Saved entries
══════

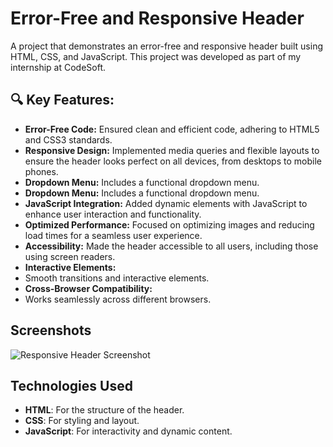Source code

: # Error-Free and Responsive Header

A project that demonstrates an error-free and responsive header built using HTML, CSS, and JavaScript. This project was developed as part of my internship at CodeSoft.

## 🔍 Key Features:

- **Error-Free Code:**
  Ensured clean and efficient code, adhering to HTML5 and CSS3 standards.
- **Responsive Design:**
  Implemented media queries and flexible layouts to ensure the header looks perfect on all devices, from desktops to mobile phones.
- **Dropdown Menu:**
  Includes a functional dropdown menu.
- **Dropdown Menu:**
  Includes a functional dropdown menu.
- **JavaScript Integration:**
  Added dynamic elements with JavaScript to enhance user interaction and functionality.
- **Optimized Performance:**
  Focused on optimizing images and reducing load times for a seamless user experience.
- **Accessibility:**
  Made the header accessible to all users, including those using screen readers.
- **Interactive Elements:**
- Smooth transitions and interactive elements.
- **Cross-Browser Compatibility:**
- Works seamlessly across different browsers.

## Screenshots

![Responsive Header Screenshot](images/screenshot.png)

## Technologies Used

- **HTML**: For the structure of the header.
- **CSS**: For styling and layout.
- **JavaScript**: For interactivity and dynamic content.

══════

Your output should consist only of the lines from the one containing "- **Cross-Browser Compatibility:**" to the end of the records above, each retyped exactly.

- **Cross-Browser Compatibility:**
- Works seamlessly across different browsers.

## Screenshots

![Responsive Header Screenshot](images/screenshot.png)

## Technologies Used

- **HTML**: For the structure of the header.
- **CSS**: For styling and layout.
- **JavaScript**: For interactivity and dynamic content.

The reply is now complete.